- Exercise objective: Scan the entries below for the word "criterio", then copy each line that holds it.

── Records supplied ──

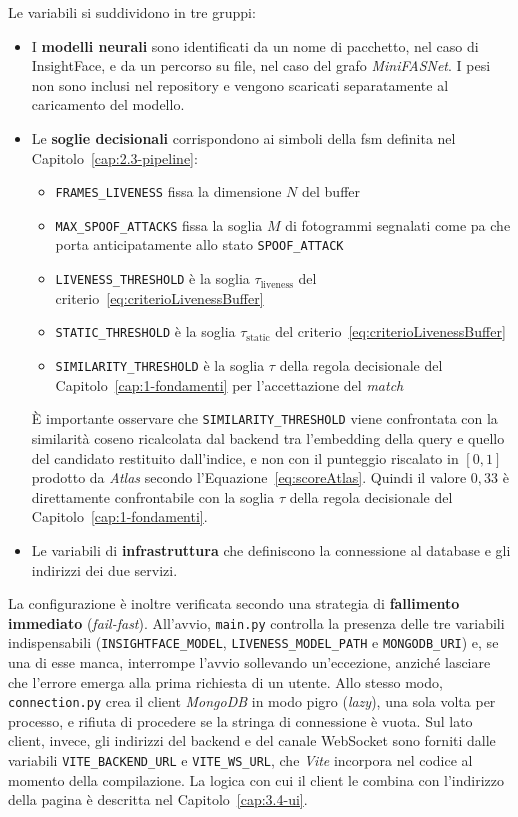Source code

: Le variabili si suddividono in tre gruppi:
\begin{itemize}
    \item I \textbf{modelli neurali} sono identificati da un nome di pacchetto, nel caso di InsightFace, e da un percorso su file, nel caso del grafo \textit{MiniFASNet}. I pesi non sono inclusi nel repository e vengono scaricati separatamente al caricamento del modello.
    \item Le \textbf{soglie decisionali} corrispondono ai simboli della \gls{fsm} definita nel Capitolo~\ref{cap:2.3-pipeline}: \begin{itemize}
    \item \texttt{FRAMES\_LIVENESS} fissa la dimensione $N$ del buffer
    \item \texttt{MAX\_SPOOF\_ATTACKS} fissa la soglia $M$ di fotogrammi segnalati come \gls{pa} che porta anticipatamente allo stato \texttt{SPOOF\_ATTACK}
    \item \texttt{LIVENESS\_THRESHOLD} è la soglia $\tau_{\text{liveness}}$ del criterio~\eqref{eq:criterioLivenessBuffer}
    \item \texttt{STATIC\_THRESHOLD} è la soglia $\tau_{\text{static}}$ del criterio~\eqref{eq:criterioLivenessBuffer}
    \item \texttt{SIMILARITY\_THRESHOLD} è la soglia $\tau$ della regola decisionale del Capitolo~\ref{cap:1-fondamenti} per l'accettazione del \textit{match}
    \end{itemize}
È importante osservare che \texttt{SIMILARITY\_THRESHOLD} viene confrontata con la similarità coseno ricalcolata dal backend tra l'embedding della query e quello del candidato restituito dall'indice, e non con il punteggio riscalato in $[0,1]$ prodotto da \textit{Atlas} secondo l'Equazione~\eqref{eq:scoreAtlas}. Quindi il valore $0{,}33$ è direttamente confrontabile con la soglia $\tau$ della regola decisionale del Capitolo~\ref{cap:1-fondamenti}.
\item Le variabili di \textbf{infrastruttura} che definiscono la connessione al database e gli indirizzi dei due servizi.
\end{itemize}

La configurazione è inoltre verificata secondo una strategia di \textbf{fallimento immediato} (\textit{fail-fast}).
All'avvio, \texttt{main.py} controlla la presenza delle tre variabili indispensabili (\texttt{INSIGHTFACE\_MODEL}, \texttt{LIVENESS\_MODEL\_PATH} e \texttt{MONGODB\_URI}) e, se una di esse manca, interrompe l'avvio sollevando un'eccezione, anziché lasciare che l'errore emerga alla prima richiesta di un utente.
Allo stesso modo, \texttt{connection.py} crea il client \textit{MongoDB} in modo pigro (\textit{lazy}), una sola volta per processo, e rifiuta di procedere se la stringa di connessione è vuota.
Sul lato client, invece, gli indirizzi del backend e del canale WebSocket sono forniti dalle variabili \texttt{VITE\_BACKEND\_URL} e \texttt{VITE\_WS\_URL}, che \textit{Vite} incorpora nel codice al momento della compilazione.
La logica con cui il client le combina con l'indirizzo della pagina è descritta nel Capitolo~\ref{cap:3.4-ui}.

───

- Answer section:
    \item \texttt{LIVENESS\_THRESHOLD} è la soglia $\tau_{\text{liveness}}$ del criterio~\eqref{eq:criterioLivenessBuffer}
    \item \texttt{STATIC\_THRESHOLD} è la soglia $\tau_{\text{static}}$ del criterio~\eqref{eq:criterioLivenessBuffer}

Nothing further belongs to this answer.